## Assignment
Every line that contains "tuples" must be located and copied from the data.

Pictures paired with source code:

◇ ◇ ◇ ◇ ◇ ◇ ◇

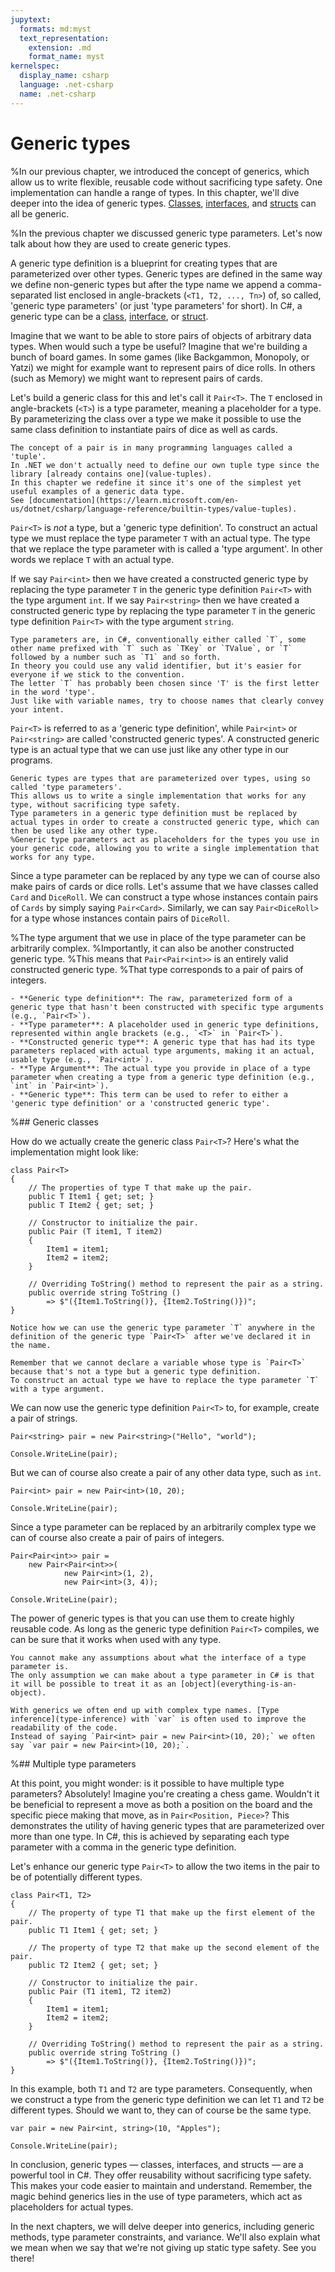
 ```yaml
---
jupytext:
  formats: md:myst
  text_representation:
    extension: .md
    format_name: myst
kernelspec:
  display_name: csharp
  language: .net-csharp
  name: .net-csharp
---
```


# Generic types

%In our previous chapter, we introduced the concept of generics, which allow us to write flexible, reusable code without sacrificing type safety. One implementation can handle a range of types. In this chapter, we'll dive deeper into the idea of generic types. [Classes](classes), [interfaces](interfaces), and [structs](structs) can all be generic.

%In the previous chapter we discussed generic type parameters. Let's now talk about how they are used to create generic types.

A generic type definition is a blueprint for creating types that are parameterized over other types. Generic types are defined in the same way we define non-generic types but after the type name we append a comma-separated list enclosed in angle-brackets (`<T1, T2, ..., Tn>`) of, so called, 'generic type parameters' (or just 'type parameters' for short).
In C#, a generic type can be a [class](classes), [interface](interfaces), or [struct](structs).

Imagine that we want to be able to store pairs of objects of arbitrary data types.
When would such a type be useful?
Imagine that we're building a bunch of board games.
In some games (like Backgammon, Monopoly, or Yatzi) we might for example want to represent pairs of dice rolls.
In others (such as Memory) we might want to represent pairs of cards.

Let's build a generic class for this and let's call it `Pair<T>`.
The `T` enclosed in angle-brackets (`<T>`) is a type parameter, meaning a placeholder for a type.
By parameterizing the class over a type we make it possible to use the same class definition to instantiate pairs of dice as well as cards.

```{seealso}
The concept of a pair is in many programming languages called a 'tuple'.
In .NET we don't actually need to define our own tuple type since the library [already contains one](value-tuples).
In this chapter we redefine it since it's one of the simplest yet useful examples of a generic data type.
See [documentation](https://learn.microsoft.com/en-us/dotnet/csharp/language-reference/builtin-types/value-tuples).
```

`Pair<T>` is *not* a type, but a 'generic type definition'.
To construct an actual type we must replace the type parameter `T` with an actual type.
The type that we replace the type parameter with is called a 'type argument'.
In other words we replace `T` with an actual type.

If we say `Pair<int>` then we have created a constructed generic type by replacing the type parameter `T` in the generic type definition `Pair<T>` with the type argument `int`.
If we say `Pair<string>` then we have created a constructed generic type by replacing the type parameter `T` in the generic type definition `Pair<T>` with the type argument `string`.

```{note}
Type parameters are, in C#, conventionally either called `T`, some other name prefixed with `T` such as `TKey` or `TValue`, or `T` followed by a number such as `T1` and so forth.
In theory you could use any valid identifier, but it's easier for everyone if we stick to the convention.
The letter `T` has probably been chosen since 'T' is the first letter in the word 'type'.
Just like with variable names, try to choose names that clearly convey your intent.
```

`Pair<T>` is referred to as a 'generic type definition', while `Pair<int>` or `Pair<string>` are called 'constructed generic types'.
A constructed generic type is an actual type that we can use just like any other type in our programs.

```{admonition} Key point
Generic types are types that are parameterized over types, using so called 'type parameters'.
This allows us to write a single implementation that works for any type, without sacrificing type safety.
Type parameters in a generic type definition must be replaced by actual types in order to create a constructed generic type, which can then be used like any other type.
%Generic type parameters act as placeholders for the types you use in your generic code, allowing you to write a single implementation that works for any type.
```

Since a type parameter can be replaced by any type we can of course also make pairs of cards or dice rolls.
Let's assume that we have classes called `Card` and `DiceRoll`.
We can construct a type whose instances contain pairs of `Cards` by simply saying `Pair<Card>`.
Similarly, we can say `Pair<DiceRoll>` for a type whose instances contain pairs of `DiceRoll`.

%The type argument that we use in place of the type parameter can be arbitrarily complex.
%Importantly, it can also be another constructed generic type.
%This means that `Pair<Pair<int>>` is an entirely valid constructed generic type.
%That type corresponds to a pair of pairs of integers.

```{admonition} Terminology
- **Generic type definition**: The raw, parameterized form of a generic type that hasn't been constructed with specific type arguments (e.g., `Pair<T>`).
- **Type parameter**: A placeholder used in generic type definitions, represented within angle brackets (e.g., `<T>` in `Pair<T>`).
- **Constructed generic type**: A generic type that has had its type parameters replaced with actual type arguments, making it an actual, usable type (e.g., `Pair<int>`).
- **Type Argument**: The actual type you provide in place of a type parameter when creating a type from a generic type definition (e.g., `int` in `Pair<int>`).
- **Generic type**: This term can be used to refer to either a 'generic type definition' or a 'constructed generic type'.
```

%## Generic classes

How do we actually create the generic class `Pair<T>`?
Here's what the implementation might look like:

```{code-cell}
class Pair<T>
{
    // The properties of type T that make up the pair.
    public T Item1 { get; set; }
    public T Item2 { get; set; }

    // Constructor to initialize the pair.
    public Pair (T item1, T item2)
    {
        Item1 = item1;
        Item2 = item2;
    }

    // Overriding ToString() method to represent the pair as a string.
    public override string ToString ()
        => $"({Item1.ToString()}, {Item2.ToString()})";
}
```

```{hint}
Notice how we can use the generic type parameter `T` anywhere in the definition of the generic type `Pair<T>` after we've declared it in the name.
```

```{warning}
Remember that we cannot declare a variable whose type is `Pair<T>` because that's not a type but a generic type definition.
To construct an actual type we have to replace the type parameter `T` with a type argument.
```

We can now use the generic type definition `Pair<T>` to, for example, create a pair of strings.

```{code-cell}
Pair<string> pair = new Pair<string>("Hello", "world");

Console.WriteLine(pair);
```

But we can of course also create a pair of any other data type, such as `int`.

```{code-cell}
Pair<int> pair = new Pair<int>(10, 20);

Console.WriteLine(pair);
```


Since a type parameter can be replaced by an arbitrarily complex type we can of course also create a pair of pairs of integers.


```{code-cell}
Pair<Pair<int>> pair =
    new Pair<Pair<int>>(
            new Pair<int>(1, 2),
            new Pair<int>(3, 4));

Console.WriteLine(pair);
```

The power of generic types is that you can use them to create highly reusable code. As long as the generic type definition `Pair<T>` compiles, we can be sure that it works when used with any type.

```{admonition} Remember
You cannot make any assumptions about what the interface of a type parameter is.
The only assumption we can make about a type parameter in C# is that it will be possible to treat it as an [object](everything-is-an-object).
```

```{note}
With generics we often end up with complex type names. [Type inference](type-inference) with `var` is often used to improve the readability of the code.
Instead of saying `Pair<int> pair = new Pair<int>(10, 20);` we often say `var pair = new Pair<int>(10, 20);`.
```


%## Multiple type parameters

At this point, you might wonder: is it possible to have multiple type parameters? Absolutely! Imagine you're creating a chess game. Wouldn't it be beneficial to represent a move as both a position on the board and the specific piece making that move, as in `Pair<Position, Piece>`? This demonstrates the utility of having generic types that are parameterized over more than one type. In C#, this is achieved by separating each type parameter with a comma in the generic type definition.

Let's enhance our generic type `Pair<T>` to allow the two items in the pair to be of potentially different types.

```{code-cell}
class Pair<T1, T2>
{
    // The property of type T1 that make up the first element of the pair.
    public T1 Item1 { get; set; }

    // The property of type T2 that make up the second element of the pair.
    public T2 Item2 { get; set; }

    // Constructor to initialize the pair.
    public Pair (T1 item1, T2 item2)
    {
        Item1 = item1;
        Item2 = item2;
    }

    // Overriding ToString() method to represent the pair as a string.
    public override string ToString ()
        => $"({Item1.ToString()}, {Item2.ToString()})";
}
```

In this example, both `T1` and `T2` are type parameters. Consequently, when we construct a type from the generic type definition we can let `T1` and `T2` be different types. Should we want to, they can of course be the same type.

```{code-cell}
var pair = new Pair<int, string>(10, "Apples");

Console.WriteLine(pair);
```

In conclusion, generic types — classes, interfaces, and structs — are a powerful tool in C#. They offer reusability without sacrificing type safety. This makes your code easier to maintain and understand. Remember, the magic behind generics lies in the use of type parameters, which act as placeholders for actual types.

In the next chapters, we will delve deeper into generics, including generic methods, type parameter constraints, and variance. We'll also explain what we mean when we say that we're not giving up static type safety. See you there!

◇ ◇ ◇ ◇ ◇ ◇ ◇

## Problem solution
In .NET we don't actually need to define our own tuple type since the library [already contains one](value-tuples).
See [documentation](https://learn.microsoft.com/en-us/dotnet/csharp/language-reference/builtin-types/value-tuples).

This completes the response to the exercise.